The relationship between population adaptive potential and extinction risk in a changing environment is not well understood. Although the expectation is that genetic diversity is directly related to the capacity of populations to adapt, the statistical and predictive aspects of this relationship in real populations are not well known. From a conservation perspective, it is useful to understand this relationship so that genetic data may be incorporated into population viability models which traditionally rely on demographic and ecological data. Here we present an experimental design using the freshwater amphipod species Hyalella azteca and the marine mysid Americamysis bahia. These organisms differ with respect to demographic and biogeographic constraints, and present a useful contrast with Drosophila and Tribolium laboratory models. The design involves creating inbred lines from diverse native populations. Individuals from each inbred line will be combined to form "synthetic" populations from either three or six randomly selected inbred lines in order to generate experimental populations with controlled levels of genetic diversity, and the entire set will be replicated ten times. The adaptive capacity of these "synthetic" and inbred populations will be compared to that of native populations and an "admixed" population containing genes from all sampled populations.

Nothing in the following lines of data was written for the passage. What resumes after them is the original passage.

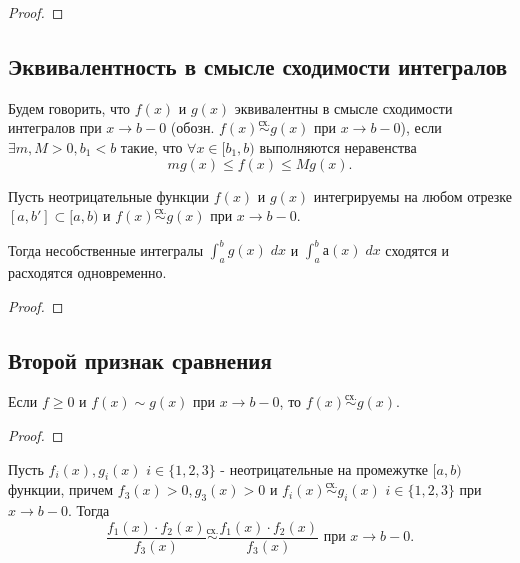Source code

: 	\begin{proof}
	\end{proof}
	
	\subsection{Эквивалентность в смысле сходимости интегралов}
	
	\begin{definition}
		Будем говорить, что $f(x)$ и $g(x)$ эквивалентны в смысле
		сходимости интегралов при $x \rightarrow b - 0$ (обозн. $f(x) \overset{\text{сх.}}{\sim} g(x)$ при $x \rightarrow b - 0$), если $\exists m, M > 0, b_1 < b$ такие, что $\forall x \in [b_1, b)$ выполняются неравенства
		\[ mg(x) \leqslant f(x) \leqslant Mg(x).\]
	\end{definition}
	
	\begin{theorem}
		Пусть неотрицательные функции $f(x)$ и $g(x)$ интегрируемы на
		любом отрезке $[a, b'] \subset [a, b)$ и $f(x) \overset{\text{сх.}}{\sim} g(x)$ при $x \rightarrow b - 0$.
		
		Тогда несобственные интегралы $\int_a^b g(x) \; dx$ и $\int_a^b а(x) \; dx$ сходятся и расходятся одновременно.
	\end{theorem}
	
	\begin{proof}
	\end{proof}
	
	\subsection{Второй признак сравнения}
	
	\begin{sentence}
		Если $f \geqslant 0$ и $f(x) \sim g(x)$ при $x \rightarrow b - 0$, то $f(x) \overset{\text{сх.}}{\sim} g(x)$.
	\end{sentence}
	
	\begin{proof}
	\end{proof}
	
	\begin{sentence}
		Пусть $f_i(x), g_i(x)$ $i \in \{1, 2, 3\}$ - неотрицательные на
		промежутке $[a, b)$ функции, причем $f_3(x) > 0, g_3(x) > 0$ и
		$f_i(x) \overset{\text{сх.}}{\sim} g_i(x)$ $i \in \{1, 2, 3\}$ при $x \rightarrow b - 0$. Тогда
		\[ \frac{f_1(x) \cdot f_2(x)}{f_3(x)} \overset{\text{сх.}}{\sim} \frac{f_1(x) \cdot f_2(x)}{f_3(x)} \text{ при } x \rightarrow b - 0.\]
	\end{sentence}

Differences in population extinction times will be interpreted as differences in population adaptive capacity, and provide data for formal population viability analyses (PVA's). By experimentally manipulating levels of population genetic diversity, we will be able to formally assess both the relationship between genetic diversity and population viability in an increasingly hostile environment and also determine the statistical efficiency of various classes of genetic markers.

Record Details:

Record Type:DOCUMENT( PRESENTATION/ ABSTRACT)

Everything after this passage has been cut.